What the task requires
Print verbatim the opening line of the material and every subsequent line through the one containing "follows the bearing.\\".

Supplied material
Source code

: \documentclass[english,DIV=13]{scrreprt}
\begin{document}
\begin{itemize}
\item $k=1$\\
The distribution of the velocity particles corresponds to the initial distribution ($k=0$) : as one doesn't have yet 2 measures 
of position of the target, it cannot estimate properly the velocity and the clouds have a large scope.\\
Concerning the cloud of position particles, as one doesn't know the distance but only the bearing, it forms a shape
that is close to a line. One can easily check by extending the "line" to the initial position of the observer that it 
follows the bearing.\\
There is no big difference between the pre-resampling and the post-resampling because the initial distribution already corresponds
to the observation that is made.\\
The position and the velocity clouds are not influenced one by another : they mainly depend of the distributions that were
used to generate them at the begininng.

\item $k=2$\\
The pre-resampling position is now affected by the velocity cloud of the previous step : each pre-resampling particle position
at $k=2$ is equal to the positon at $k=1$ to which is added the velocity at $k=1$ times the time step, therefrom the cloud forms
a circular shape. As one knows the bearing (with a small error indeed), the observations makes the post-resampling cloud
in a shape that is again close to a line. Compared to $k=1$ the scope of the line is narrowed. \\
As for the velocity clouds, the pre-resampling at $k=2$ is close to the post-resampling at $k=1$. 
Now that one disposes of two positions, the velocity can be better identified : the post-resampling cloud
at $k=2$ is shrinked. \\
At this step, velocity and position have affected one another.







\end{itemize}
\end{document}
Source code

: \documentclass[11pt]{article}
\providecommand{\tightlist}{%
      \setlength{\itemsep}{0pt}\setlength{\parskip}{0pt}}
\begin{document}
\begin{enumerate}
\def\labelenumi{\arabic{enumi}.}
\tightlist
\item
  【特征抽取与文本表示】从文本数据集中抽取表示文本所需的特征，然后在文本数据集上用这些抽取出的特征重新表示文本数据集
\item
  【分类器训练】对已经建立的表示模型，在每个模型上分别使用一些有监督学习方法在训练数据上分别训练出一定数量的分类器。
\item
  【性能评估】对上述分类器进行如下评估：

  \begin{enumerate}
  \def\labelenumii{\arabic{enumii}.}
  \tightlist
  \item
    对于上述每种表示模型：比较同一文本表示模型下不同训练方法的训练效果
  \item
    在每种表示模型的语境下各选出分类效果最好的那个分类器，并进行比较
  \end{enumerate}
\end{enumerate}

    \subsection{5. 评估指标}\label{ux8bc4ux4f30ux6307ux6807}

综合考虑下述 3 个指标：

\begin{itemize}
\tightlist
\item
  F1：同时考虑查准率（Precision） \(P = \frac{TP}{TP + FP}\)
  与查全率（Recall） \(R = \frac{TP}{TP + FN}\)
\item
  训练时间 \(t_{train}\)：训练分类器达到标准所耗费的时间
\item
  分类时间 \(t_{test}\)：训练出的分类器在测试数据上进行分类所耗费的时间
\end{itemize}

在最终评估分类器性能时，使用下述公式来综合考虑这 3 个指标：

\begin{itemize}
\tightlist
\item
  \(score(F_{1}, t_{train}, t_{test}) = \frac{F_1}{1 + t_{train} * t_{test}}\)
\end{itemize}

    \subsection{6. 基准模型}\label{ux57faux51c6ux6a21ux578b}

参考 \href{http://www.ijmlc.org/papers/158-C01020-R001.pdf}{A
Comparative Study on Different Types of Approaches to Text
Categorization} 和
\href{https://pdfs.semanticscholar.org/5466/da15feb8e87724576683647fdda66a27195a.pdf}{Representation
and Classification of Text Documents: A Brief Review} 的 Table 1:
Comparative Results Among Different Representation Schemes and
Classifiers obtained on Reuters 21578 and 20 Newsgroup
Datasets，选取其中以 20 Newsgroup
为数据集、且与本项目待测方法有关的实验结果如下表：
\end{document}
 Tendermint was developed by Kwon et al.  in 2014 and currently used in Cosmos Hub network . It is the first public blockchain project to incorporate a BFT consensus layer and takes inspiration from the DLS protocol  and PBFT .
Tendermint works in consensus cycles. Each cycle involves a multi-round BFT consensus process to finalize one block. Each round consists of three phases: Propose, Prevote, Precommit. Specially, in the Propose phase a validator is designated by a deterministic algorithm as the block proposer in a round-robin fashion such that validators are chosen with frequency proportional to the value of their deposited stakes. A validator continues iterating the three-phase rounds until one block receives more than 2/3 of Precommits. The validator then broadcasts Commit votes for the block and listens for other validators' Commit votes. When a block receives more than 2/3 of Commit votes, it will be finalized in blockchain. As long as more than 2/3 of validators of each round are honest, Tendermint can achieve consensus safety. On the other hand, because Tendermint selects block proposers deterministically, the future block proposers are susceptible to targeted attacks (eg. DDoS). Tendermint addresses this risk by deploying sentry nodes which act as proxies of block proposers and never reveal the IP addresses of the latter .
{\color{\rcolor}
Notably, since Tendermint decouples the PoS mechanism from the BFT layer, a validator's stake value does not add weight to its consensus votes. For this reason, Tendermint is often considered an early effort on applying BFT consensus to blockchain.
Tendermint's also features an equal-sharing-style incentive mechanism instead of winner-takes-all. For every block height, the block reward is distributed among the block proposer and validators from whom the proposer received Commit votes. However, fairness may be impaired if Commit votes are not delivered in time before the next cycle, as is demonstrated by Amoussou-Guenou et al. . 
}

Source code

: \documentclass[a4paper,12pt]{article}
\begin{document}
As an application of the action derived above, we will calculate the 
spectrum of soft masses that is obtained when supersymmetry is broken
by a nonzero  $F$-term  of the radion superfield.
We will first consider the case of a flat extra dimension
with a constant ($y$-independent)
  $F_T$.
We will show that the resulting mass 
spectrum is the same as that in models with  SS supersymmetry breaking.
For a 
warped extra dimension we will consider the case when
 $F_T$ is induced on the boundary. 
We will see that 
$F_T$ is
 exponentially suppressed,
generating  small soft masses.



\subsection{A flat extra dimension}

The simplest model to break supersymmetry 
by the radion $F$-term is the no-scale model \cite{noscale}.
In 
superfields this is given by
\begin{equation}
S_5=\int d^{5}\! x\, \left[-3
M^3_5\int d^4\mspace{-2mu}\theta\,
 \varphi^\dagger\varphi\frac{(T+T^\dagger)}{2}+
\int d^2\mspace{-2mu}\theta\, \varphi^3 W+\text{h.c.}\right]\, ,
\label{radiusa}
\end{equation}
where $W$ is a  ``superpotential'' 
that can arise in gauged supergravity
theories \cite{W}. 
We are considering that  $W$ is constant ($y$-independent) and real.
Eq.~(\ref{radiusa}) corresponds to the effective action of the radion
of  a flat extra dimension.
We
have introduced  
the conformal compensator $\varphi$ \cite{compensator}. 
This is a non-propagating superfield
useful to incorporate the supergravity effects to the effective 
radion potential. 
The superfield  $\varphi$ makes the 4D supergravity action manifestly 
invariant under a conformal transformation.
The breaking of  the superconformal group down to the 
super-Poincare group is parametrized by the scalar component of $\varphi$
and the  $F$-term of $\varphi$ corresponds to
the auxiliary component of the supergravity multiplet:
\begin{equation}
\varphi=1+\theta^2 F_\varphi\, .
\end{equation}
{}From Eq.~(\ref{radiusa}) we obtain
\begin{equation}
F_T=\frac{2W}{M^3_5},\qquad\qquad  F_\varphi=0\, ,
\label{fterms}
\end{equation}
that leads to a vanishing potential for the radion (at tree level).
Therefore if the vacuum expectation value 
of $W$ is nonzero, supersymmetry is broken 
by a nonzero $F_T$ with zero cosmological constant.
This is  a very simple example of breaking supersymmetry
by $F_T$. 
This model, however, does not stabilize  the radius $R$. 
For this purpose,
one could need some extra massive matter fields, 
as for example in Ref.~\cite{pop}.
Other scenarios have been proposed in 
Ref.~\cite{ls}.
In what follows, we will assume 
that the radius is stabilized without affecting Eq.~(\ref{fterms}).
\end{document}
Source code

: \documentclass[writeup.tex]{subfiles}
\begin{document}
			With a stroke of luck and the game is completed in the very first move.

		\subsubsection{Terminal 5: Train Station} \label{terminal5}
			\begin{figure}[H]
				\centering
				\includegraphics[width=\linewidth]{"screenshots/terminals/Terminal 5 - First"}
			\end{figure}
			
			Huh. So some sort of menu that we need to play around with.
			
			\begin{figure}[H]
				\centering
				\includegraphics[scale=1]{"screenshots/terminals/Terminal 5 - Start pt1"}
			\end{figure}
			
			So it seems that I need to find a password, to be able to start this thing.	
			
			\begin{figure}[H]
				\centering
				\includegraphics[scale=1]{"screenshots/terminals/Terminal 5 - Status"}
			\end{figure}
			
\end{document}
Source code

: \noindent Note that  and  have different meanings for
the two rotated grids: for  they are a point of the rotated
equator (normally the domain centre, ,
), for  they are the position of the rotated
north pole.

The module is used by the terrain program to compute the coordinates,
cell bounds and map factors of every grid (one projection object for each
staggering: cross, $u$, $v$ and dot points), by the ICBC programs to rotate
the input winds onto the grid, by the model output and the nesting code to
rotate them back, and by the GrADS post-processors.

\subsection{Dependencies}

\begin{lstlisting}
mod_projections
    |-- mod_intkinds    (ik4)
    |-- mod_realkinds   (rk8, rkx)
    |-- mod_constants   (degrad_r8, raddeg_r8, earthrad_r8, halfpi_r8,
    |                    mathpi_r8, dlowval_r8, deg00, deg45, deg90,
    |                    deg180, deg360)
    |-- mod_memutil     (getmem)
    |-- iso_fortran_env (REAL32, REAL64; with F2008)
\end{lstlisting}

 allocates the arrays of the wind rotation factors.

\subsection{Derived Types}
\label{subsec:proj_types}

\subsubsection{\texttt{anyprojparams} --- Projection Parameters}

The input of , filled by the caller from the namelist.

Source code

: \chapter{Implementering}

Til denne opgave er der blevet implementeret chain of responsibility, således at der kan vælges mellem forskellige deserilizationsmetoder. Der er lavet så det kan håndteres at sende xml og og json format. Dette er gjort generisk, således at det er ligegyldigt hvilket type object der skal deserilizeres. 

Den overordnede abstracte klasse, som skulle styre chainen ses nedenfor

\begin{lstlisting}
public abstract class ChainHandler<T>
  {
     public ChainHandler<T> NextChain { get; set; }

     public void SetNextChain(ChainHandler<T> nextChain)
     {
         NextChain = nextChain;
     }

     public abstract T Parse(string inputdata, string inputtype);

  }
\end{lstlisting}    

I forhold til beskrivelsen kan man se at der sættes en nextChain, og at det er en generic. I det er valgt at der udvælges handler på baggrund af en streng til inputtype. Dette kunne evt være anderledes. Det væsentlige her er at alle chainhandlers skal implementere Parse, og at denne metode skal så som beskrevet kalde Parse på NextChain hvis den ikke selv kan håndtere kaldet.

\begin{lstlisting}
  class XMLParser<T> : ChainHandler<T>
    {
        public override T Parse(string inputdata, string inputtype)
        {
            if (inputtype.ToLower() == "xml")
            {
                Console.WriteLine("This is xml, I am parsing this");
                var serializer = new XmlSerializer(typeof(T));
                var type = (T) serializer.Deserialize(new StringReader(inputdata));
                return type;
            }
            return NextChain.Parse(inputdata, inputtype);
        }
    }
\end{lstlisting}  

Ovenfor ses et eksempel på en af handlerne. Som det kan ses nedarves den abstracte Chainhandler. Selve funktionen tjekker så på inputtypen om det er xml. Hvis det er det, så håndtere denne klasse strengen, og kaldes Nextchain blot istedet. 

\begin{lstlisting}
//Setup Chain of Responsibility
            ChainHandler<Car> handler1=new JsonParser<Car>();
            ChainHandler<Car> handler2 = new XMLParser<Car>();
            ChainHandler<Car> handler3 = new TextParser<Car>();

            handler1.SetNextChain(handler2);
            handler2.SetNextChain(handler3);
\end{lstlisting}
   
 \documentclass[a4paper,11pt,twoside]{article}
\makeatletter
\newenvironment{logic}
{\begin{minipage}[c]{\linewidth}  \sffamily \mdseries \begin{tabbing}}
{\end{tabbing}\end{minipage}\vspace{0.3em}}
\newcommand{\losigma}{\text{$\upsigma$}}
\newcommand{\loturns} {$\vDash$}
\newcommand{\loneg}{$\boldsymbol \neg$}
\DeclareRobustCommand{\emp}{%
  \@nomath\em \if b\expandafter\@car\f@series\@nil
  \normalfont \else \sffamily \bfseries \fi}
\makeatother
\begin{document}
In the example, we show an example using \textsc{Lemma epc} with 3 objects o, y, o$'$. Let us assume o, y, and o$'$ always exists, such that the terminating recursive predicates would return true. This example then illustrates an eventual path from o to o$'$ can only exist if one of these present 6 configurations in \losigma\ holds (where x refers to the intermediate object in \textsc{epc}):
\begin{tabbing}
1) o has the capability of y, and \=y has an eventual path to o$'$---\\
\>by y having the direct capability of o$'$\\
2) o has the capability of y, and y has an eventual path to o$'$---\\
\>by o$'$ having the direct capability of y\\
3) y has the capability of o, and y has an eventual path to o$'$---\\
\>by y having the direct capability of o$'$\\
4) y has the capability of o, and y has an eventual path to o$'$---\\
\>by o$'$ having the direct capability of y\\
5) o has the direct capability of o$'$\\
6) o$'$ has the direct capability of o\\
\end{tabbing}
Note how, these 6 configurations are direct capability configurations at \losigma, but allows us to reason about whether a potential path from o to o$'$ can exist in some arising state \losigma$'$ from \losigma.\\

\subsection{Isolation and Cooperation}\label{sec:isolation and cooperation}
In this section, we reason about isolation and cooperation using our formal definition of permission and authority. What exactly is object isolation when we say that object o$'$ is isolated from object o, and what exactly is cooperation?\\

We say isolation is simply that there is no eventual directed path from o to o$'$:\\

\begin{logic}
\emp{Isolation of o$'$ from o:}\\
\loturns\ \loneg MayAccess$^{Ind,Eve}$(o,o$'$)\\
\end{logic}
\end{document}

Response
Source code

: \documentclass[english,DIV=13]{scrreprt}
\begin{document}
\begin{itemize}
\item $k=1$\\
The distribution of the velocity particles corresponds to the initial distribution ($k=0$) : as one doesn't have yet 2 measures 
of position of the target, it cannot estimate properly the velocity and the clouds have a large scope.\\
Concerning the cloud of position particles, as one doesn't know the distance but only the bearing, it forms a shape
that is close to a line. One can easily check by extending the "line" to the initial position of the observer that it 
follows the bearing.\\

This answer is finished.